Innovative support for tutors @ UJ
The recent shift in higher education to online platforms resulted in academic support programmes adopting a blended approach. At UJ, the tutor programme continued to offer support to student via online platforms. In order to support the tutors, the Centre for Academic Staff Development (CASD) needed to ensure that the tutors were adequately trained to facilitate learning in an online environment (Gahl, Gale, Kaestner, Yoshina, Paglione & Bergman 2021). Training had to equip tutors with the skills necessary to adapt
to the various roles that they were expected to play. Tutor training served to mimic and mirror the online learning space which tutors needed to navigate. The tutor training at UJ actively engaged tutors, viewed tutors as collaborators in co-creating knowledge, provided opportunities for self-reflection and allowed tutors to build on their existing knowledge and experience of learning.
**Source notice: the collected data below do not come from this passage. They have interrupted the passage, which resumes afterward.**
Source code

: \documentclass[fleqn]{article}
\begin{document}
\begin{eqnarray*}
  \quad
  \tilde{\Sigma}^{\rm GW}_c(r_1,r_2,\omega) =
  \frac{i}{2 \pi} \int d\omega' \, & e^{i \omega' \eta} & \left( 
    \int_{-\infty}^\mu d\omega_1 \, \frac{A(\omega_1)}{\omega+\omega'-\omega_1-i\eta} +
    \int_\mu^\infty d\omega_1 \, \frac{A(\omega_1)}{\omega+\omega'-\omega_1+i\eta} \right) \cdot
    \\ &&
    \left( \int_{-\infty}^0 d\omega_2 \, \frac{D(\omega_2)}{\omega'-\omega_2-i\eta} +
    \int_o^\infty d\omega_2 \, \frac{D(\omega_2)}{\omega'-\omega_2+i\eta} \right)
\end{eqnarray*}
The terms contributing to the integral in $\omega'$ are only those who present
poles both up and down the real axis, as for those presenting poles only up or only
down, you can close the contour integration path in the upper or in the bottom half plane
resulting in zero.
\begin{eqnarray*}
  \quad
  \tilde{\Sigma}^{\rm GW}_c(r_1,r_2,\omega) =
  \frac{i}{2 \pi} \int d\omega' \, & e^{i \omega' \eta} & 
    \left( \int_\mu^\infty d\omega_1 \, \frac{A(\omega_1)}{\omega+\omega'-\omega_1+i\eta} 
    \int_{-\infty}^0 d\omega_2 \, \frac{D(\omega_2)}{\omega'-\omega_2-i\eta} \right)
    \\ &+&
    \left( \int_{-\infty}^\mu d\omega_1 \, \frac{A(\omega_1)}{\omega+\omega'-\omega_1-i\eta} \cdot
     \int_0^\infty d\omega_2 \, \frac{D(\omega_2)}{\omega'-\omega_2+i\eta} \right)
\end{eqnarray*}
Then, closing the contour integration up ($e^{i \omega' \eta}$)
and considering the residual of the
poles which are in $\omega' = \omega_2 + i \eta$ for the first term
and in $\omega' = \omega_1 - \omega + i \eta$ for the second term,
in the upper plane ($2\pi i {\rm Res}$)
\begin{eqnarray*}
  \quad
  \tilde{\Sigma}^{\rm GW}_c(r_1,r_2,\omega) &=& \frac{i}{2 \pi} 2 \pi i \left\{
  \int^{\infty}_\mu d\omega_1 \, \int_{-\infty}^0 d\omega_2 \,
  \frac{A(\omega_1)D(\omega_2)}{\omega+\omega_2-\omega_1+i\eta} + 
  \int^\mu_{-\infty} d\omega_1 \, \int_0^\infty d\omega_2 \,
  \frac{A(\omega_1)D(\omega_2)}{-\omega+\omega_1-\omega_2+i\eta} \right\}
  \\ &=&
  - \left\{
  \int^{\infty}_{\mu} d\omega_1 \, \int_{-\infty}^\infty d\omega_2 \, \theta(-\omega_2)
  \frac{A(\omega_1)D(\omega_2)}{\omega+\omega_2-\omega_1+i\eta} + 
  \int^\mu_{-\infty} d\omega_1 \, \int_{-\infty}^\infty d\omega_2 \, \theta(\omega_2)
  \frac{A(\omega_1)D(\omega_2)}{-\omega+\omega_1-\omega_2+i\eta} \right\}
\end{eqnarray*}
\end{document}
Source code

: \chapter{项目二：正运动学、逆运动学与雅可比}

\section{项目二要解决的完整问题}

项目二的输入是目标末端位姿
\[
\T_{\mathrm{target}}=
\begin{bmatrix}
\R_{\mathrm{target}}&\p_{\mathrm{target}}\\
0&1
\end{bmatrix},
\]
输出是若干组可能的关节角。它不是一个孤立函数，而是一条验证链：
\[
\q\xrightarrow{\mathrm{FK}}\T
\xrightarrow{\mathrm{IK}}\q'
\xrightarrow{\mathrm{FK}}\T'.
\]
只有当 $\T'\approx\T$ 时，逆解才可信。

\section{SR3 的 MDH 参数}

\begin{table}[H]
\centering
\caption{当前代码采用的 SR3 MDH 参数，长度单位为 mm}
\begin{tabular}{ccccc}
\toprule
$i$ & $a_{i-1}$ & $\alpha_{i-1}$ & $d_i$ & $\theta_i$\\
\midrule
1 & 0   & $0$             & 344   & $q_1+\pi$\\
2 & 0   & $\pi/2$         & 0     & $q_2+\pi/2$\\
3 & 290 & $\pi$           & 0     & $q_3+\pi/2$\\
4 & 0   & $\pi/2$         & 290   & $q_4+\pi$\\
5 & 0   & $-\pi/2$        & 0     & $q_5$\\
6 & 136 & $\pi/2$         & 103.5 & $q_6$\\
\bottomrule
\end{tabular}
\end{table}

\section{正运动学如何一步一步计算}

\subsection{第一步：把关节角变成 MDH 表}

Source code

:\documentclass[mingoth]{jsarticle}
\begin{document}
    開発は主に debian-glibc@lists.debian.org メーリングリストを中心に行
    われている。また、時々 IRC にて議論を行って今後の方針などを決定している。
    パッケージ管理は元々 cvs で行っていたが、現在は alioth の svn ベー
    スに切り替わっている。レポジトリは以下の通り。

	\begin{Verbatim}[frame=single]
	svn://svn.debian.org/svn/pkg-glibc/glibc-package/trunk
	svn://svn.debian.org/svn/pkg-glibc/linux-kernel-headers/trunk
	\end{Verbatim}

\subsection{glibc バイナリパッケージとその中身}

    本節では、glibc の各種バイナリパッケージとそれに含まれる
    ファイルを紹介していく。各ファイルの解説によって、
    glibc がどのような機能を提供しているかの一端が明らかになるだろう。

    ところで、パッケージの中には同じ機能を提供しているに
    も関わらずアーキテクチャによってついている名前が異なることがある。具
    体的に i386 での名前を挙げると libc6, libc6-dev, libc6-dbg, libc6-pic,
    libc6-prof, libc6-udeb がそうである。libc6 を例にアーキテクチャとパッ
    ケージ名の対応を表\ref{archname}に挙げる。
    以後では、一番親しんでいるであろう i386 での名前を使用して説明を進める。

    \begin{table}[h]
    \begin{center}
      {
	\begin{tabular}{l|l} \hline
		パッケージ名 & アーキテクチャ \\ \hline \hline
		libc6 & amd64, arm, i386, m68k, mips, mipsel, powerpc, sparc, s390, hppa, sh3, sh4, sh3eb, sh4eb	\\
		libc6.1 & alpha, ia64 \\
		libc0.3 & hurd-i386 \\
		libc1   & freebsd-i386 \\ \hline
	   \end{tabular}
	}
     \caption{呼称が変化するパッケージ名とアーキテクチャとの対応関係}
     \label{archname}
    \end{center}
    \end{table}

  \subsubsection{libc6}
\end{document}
In this way, tutor training served to demonstrate and model how tutors could create and maintain a shared learning environment where participants had a voice and opinions and knowledge were valued (Clarence 2018).
The shift to an online environment necessitated a shift in UJ’s approach to tutor training. The CASD acknowledged that they would require more than just technical competence. They would require an understanding of the dynamics of online communication and interaction (Klimova & Poulova 2011). In addition, their roles would include a pedagogical
or intellectual role, which entails peer leaders using questions and probes to generate discussion around key concepts and ensuring that students are engaged; a social role, which focuses on the creation of friendly and comfortable social environments in which students feel that learning is possible; a managerial or organisational role, which involves setting learning objectives, establishing agendas for the learning activities, timetabling learning activities and tasks, clarifying procedural rules and decision-making norms; and a technical role, which deems that they are familiar, comfortable and competent with the institution’s learning management system and that they are able to effectively assist students (Berge 1995). Therefore, the tutor training at UJ was designed to ensure that peer leaders would be equipped with the skills to create learning environments where they could guide, facilitate, question and ultimately also learn within the platform which they needed to offer student support.